Exercise goal
From the material beneath, pull every line with the word "only".

Task material
____________
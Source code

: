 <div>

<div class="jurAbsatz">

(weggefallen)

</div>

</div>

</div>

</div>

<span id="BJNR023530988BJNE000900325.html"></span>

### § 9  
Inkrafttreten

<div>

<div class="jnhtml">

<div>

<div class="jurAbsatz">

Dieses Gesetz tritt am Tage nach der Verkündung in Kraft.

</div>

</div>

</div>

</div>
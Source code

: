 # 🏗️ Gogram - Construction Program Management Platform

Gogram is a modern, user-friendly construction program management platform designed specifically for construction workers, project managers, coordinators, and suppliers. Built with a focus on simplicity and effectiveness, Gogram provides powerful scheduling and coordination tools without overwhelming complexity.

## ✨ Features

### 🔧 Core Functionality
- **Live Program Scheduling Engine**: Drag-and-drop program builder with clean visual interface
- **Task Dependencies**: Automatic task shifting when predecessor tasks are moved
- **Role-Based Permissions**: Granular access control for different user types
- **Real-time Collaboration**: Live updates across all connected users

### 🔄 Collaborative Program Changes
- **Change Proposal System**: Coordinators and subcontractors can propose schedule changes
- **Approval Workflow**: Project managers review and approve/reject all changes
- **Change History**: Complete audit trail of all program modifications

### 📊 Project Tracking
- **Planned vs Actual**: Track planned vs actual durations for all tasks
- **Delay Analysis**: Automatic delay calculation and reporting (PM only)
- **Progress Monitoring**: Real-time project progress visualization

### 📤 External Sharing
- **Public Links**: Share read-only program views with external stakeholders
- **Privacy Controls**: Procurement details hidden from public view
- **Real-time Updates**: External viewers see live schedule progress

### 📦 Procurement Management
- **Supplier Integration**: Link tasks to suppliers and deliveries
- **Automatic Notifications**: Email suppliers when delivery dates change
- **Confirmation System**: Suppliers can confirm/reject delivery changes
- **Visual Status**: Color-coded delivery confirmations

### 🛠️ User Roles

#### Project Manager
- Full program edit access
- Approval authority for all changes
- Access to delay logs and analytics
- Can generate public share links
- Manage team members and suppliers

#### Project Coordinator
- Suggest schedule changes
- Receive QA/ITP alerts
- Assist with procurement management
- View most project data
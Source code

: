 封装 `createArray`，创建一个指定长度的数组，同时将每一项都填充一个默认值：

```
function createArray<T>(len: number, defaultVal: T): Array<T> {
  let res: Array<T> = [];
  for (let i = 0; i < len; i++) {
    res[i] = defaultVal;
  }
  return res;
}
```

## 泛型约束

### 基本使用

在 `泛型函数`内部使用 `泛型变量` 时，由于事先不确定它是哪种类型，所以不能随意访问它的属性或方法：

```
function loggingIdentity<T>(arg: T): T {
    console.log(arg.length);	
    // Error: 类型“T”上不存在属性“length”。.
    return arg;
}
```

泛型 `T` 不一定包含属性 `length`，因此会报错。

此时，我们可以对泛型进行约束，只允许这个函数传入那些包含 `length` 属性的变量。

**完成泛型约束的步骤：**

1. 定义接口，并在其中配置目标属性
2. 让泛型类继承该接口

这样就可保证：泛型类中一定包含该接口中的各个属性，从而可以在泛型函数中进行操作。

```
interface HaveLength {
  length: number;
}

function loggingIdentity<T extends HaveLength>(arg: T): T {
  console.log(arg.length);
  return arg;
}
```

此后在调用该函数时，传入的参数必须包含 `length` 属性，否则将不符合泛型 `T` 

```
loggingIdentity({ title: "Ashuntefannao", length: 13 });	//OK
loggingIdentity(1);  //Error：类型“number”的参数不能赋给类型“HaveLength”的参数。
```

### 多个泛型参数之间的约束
____________
Expected answer
- **Delay Analysis**: Automatic delay calculation and reporting (PM only)
- **Public Links**: Share read-only program views with external stakeholders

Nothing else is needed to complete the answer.